= Beginning of Section =

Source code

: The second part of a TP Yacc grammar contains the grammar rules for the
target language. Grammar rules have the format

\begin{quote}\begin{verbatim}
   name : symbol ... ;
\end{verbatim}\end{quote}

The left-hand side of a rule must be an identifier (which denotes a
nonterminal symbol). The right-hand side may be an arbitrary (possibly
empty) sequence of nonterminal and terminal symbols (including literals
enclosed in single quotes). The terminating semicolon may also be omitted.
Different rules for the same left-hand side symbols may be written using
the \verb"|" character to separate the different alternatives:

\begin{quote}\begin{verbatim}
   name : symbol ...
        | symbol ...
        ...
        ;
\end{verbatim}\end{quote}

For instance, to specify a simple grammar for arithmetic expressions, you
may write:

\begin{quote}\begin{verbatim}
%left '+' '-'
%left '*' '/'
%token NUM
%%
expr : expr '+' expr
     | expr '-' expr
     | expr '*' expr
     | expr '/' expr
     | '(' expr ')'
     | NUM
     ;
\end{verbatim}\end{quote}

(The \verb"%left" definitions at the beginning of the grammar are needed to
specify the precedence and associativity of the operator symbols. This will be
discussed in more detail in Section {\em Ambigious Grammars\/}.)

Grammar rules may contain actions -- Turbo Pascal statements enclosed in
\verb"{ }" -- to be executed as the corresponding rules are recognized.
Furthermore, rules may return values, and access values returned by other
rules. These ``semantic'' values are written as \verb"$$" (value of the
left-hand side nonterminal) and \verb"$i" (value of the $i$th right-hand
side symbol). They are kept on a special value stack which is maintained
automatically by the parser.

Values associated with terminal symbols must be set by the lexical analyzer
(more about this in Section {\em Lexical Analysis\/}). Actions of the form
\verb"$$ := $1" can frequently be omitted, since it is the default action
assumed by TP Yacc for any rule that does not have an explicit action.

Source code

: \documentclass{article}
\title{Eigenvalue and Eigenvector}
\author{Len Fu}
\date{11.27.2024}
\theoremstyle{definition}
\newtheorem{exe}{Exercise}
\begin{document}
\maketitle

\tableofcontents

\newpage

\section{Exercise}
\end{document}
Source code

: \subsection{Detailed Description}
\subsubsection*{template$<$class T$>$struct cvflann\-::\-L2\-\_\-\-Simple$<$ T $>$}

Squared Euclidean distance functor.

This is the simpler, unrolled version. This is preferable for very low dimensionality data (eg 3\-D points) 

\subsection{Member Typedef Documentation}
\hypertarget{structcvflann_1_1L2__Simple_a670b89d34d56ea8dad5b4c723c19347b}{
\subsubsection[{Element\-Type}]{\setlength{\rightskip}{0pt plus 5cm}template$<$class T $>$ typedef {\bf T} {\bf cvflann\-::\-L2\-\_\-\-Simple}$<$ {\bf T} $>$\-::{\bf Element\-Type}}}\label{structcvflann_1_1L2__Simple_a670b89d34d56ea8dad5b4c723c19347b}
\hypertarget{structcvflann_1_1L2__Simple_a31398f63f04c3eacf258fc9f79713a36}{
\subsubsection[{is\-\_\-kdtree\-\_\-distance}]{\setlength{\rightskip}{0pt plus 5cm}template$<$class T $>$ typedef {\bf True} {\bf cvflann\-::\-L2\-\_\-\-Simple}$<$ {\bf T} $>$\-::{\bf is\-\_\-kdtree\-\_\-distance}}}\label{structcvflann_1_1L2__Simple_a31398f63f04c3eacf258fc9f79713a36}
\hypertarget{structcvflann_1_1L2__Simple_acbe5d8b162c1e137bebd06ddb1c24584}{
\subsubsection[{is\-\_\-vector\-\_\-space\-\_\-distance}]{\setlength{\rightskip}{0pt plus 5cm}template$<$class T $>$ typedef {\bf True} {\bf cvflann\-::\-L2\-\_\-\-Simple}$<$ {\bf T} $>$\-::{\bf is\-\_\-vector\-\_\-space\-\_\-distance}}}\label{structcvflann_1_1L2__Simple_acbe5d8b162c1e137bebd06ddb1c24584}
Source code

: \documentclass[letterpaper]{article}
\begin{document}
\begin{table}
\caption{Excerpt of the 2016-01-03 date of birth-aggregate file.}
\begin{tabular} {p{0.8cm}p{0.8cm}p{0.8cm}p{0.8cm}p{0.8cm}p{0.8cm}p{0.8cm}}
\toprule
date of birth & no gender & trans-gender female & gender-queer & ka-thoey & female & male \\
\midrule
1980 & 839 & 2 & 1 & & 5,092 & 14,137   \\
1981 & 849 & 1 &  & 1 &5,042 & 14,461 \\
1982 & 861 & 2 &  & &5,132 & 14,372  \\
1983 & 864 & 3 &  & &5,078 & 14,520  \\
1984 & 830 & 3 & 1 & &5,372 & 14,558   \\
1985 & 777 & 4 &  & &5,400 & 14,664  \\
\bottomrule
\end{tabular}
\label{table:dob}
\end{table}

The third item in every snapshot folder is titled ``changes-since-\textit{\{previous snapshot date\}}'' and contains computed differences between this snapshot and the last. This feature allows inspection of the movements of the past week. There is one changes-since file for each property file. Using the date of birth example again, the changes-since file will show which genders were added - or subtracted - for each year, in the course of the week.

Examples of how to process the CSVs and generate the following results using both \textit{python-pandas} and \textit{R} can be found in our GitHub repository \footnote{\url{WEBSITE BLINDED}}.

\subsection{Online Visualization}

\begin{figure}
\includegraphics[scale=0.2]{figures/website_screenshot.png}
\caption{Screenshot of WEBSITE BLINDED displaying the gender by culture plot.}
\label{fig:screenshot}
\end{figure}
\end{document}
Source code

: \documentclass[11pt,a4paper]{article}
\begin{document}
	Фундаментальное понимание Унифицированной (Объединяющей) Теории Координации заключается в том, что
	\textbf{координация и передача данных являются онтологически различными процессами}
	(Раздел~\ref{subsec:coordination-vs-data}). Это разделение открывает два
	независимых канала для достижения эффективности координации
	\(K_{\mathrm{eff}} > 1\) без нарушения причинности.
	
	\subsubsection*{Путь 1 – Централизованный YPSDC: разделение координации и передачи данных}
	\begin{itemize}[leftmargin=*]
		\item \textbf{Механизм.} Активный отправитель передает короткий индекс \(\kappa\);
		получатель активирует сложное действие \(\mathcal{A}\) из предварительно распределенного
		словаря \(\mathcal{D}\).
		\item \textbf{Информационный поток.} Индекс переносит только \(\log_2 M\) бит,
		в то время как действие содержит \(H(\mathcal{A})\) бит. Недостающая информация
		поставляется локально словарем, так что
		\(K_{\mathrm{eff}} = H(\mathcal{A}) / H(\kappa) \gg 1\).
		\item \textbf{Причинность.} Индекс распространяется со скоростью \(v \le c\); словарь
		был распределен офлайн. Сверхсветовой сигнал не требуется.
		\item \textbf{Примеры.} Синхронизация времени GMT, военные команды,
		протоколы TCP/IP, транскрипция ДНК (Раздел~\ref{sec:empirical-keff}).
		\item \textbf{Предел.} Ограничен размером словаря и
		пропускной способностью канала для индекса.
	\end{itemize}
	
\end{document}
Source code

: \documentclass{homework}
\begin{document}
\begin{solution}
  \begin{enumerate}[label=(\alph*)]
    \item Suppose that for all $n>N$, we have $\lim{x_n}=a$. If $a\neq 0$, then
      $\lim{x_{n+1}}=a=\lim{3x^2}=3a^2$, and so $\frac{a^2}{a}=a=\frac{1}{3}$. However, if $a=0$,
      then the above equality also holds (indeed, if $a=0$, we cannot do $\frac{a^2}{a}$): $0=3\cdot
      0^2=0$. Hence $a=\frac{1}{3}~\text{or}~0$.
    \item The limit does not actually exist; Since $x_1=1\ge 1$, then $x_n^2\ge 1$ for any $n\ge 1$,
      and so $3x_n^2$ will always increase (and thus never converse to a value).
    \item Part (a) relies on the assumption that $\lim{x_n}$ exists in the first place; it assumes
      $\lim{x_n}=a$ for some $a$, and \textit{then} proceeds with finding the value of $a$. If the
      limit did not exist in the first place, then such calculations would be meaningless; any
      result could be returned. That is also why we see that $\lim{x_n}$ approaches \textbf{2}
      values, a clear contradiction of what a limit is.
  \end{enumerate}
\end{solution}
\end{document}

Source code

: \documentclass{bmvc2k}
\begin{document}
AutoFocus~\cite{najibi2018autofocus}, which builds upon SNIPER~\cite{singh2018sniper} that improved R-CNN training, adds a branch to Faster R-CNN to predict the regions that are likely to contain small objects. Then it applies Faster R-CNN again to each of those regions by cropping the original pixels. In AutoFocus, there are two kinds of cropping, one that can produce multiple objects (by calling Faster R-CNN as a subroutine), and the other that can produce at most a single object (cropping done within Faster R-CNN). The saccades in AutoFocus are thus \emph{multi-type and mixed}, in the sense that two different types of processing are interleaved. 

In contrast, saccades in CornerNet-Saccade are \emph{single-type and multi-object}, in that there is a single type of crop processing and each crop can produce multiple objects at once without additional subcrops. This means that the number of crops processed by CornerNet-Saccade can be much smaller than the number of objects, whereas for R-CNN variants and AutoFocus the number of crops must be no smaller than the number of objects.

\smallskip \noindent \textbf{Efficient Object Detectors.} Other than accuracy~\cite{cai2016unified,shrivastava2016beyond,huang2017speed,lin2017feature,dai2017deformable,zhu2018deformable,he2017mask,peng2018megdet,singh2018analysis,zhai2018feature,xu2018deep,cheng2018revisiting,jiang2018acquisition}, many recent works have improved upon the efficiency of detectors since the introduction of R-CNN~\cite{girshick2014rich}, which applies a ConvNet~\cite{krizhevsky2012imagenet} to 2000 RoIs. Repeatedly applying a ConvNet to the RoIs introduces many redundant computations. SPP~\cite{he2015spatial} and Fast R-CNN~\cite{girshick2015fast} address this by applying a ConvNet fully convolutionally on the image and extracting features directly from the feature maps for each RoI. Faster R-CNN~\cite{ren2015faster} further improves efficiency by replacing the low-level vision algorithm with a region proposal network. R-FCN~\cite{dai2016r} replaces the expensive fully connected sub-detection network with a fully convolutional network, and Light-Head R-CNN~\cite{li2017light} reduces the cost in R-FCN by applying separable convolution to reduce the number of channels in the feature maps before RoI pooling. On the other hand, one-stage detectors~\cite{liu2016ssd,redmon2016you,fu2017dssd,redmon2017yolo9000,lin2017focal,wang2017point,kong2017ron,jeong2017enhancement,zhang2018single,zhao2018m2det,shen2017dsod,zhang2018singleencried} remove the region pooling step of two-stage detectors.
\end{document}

= End of Section =

Retype, in the same exact form, the lines of the material above from the line holding "the default action" through the line holding "Squared Euclidean distance functor.".

**Exercise solution**
\verb"$$ := $1" can frequently be omitted, since it is the default action
assumed by TP Yacc for any rule that does not have an explicit action.

Source code

: \documentclass{article}
\title{Eigenvalue and Eigenvector}
\author{Len Fu}
\date{11.27.2024}
\theoremstyle{definition}
\newtheorem{exe}{Exercise}
\begin{document}
\maketitle

\tableofcontents

\newpage

\section{Exercise}
\end{document}
Source code

: \subsection{Detailed Description}
\subsubsection*{template$<$class T$>$struct cvflann\-::\-L2\-\_\-\-Simple$<$ T $>$}

Squared Euclidean distance functor.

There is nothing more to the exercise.